San Valentín: cómo influyen los tipos de apego en el amor y las relaciones de pareja
· Comprender estos patrones relacionales ayuda a prevenir malestar emocional y a favorecer relaciones más equilibradas y saludables, según los expertos
El amor no se expresa de la misma manera en todas las personas ni sigue un único patrón emocional. La forma en la que se crean los vínculos afectivos influye en cómo se desarrolla la relación de pareja, cómo se gestiona la cercanía emocional y cómo se afrontan los desacuerdos. Desde hace décadas, la psicología estudia los denominados tipos de apego, un marco teórico que ayuda a comprender algunos comportamientos habituales en las relaciones afectivas desde una perspectiva de salud emocional.
El apego describe la manera en la que se construyen los vínculos emocionales significativos. Estos patrones influyen también en las relaciones de pareja en la edad adulta. La forma de expresar el afecto, la necesidad de cercanía emocional o la tolerancia a la distancia están condicionadas, en parte, por estas tendencias relacionales.
“Los tipos de apego no son etiquetas cerradas ni determinan de manera definitiva cómo será una relación. Se trata de patrones aprendidos que ayudan a comprender por qué se reacciona de determinada forma ante la intimidad, el conflicto o el miedo a la pérdida. De igual manera, el desarrollo de nuestro apego depende del tipo de relaciones que las personas de nuestro contexto establecen con nosotros, si mis amigos, pareja o contexto es coherente, racional y con una correspondencia clara entre lo que se dice y se hace es más probable desarrollar un apego seguro consolidado”, explica Jorge Buenavida, psicólogo de Blua de Sanitas.
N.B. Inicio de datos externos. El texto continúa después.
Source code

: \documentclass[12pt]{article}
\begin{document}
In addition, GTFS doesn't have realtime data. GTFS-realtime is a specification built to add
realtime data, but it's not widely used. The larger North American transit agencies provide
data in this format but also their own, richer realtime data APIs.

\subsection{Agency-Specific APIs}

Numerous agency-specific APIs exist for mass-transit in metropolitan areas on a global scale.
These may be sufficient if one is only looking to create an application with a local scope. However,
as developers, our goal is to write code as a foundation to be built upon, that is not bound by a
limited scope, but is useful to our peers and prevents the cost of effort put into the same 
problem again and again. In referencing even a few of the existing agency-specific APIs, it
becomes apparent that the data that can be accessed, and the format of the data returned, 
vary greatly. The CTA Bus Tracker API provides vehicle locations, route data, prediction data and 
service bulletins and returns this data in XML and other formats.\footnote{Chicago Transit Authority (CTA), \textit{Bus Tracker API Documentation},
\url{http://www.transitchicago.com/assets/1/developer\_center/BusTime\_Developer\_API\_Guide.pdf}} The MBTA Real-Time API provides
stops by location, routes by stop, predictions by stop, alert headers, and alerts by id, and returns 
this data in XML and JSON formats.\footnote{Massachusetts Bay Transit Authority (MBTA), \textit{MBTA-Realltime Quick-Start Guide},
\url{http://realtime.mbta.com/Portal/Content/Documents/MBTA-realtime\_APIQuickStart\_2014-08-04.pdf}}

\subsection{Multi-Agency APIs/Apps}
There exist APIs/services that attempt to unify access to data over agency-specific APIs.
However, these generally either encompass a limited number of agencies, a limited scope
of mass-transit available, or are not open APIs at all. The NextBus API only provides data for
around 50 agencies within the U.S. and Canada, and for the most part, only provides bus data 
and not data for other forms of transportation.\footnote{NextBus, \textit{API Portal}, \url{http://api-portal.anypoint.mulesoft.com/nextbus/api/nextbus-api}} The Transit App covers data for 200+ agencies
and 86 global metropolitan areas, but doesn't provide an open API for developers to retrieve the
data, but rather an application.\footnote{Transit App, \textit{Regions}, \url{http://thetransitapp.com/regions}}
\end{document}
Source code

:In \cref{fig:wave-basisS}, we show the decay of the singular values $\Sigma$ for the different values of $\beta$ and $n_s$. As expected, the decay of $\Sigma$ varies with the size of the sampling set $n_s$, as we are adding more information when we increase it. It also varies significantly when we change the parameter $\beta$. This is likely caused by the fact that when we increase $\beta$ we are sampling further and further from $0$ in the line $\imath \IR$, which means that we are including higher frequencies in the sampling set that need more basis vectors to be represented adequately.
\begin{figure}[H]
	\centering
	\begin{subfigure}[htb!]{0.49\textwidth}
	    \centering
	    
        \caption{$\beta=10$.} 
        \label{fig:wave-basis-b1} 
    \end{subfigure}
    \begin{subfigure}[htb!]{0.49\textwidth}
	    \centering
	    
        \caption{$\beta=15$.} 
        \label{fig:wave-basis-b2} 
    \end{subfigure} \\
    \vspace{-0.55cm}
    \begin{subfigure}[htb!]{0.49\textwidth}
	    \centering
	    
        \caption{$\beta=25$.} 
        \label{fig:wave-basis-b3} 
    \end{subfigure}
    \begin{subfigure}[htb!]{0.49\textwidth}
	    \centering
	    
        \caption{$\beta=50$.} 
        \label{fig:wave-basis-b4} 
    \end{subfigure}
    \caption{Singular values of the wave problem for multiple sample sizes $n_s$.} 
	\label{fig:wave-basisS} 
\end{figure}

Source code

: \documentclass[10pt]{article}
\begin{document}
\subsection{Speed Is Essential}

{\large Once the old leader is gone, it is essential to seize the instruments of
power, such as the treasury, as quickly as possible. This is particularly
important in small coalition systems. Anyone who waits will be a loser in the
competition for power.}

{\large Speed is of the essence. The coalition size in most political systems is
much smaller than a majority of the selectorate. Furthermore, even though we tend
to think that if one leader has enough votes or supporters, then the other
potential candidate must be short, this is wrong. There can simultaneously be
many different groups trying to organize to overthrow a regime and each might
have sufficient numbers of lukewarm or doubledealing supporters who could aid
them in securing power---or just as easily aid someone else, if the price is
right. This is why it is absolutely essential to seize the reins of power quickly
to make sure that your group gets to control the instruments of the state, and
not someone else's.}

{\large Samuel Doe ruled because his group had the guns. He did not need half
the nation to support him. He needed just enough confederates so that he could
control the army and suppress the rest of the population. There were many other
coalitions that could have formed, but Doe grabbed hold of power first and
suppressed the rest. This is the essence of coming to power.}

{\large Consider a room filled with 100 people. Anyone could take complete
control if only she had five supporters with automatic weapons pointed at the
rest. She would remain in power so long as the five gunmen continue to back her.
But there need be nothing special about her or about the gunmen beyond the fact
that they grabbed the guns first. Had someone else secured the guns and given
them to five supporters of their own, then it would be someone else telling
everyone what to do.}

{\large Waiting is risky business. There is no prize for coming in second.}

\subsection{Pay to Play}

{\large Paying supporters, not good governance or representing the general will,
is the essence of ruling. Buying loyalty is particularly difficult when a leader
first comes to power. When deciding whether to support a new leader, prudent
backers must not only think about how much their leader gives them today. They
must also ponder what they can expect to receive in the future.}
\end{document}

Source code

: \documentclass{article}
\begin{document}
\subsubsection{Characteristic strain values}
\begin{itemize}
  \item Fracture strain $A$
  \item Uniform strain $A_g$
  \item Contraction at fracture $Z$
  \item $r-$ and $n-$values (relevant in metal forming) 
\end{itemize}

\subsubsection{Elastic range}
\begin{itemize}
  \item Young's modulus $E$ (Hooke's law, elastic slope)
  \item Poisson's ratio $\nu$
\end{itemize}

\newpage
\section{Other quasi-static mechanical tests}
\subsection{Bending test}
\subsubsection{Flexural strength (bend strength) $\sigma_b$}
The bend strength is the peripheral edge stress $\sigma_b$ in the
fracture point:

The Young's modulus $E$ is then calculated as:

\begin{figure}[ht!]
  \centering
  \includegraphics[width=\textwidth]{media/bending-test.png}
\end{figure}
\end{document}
De esta forma, se identifican cuatro tipos de apego principales. El apego seguro está asociado a una mayor estabilidad emocional dentro de la relación. En estos casos, la intimidad se vive con menor temor, las necesidades emocionales se expresan con mayor claridad y los conflictos se afrontan sin un miedo intenso al abandono o a la dependencia. Este patrón está vinculado con relaciones más satisfactorias y con un mayor bienestar psicológico.
“Cuando existe una base de seguridad emocional, comprensión e iniciativa de comunicación, el amor se construye desde la confianza y la comunicación y no tanto desde el miedo a la pérdida, lo que facilita abordar los desacuerdos cotidianos sin que se conviertan en una fuente constante de malestar”, señala Jorge Buenavida.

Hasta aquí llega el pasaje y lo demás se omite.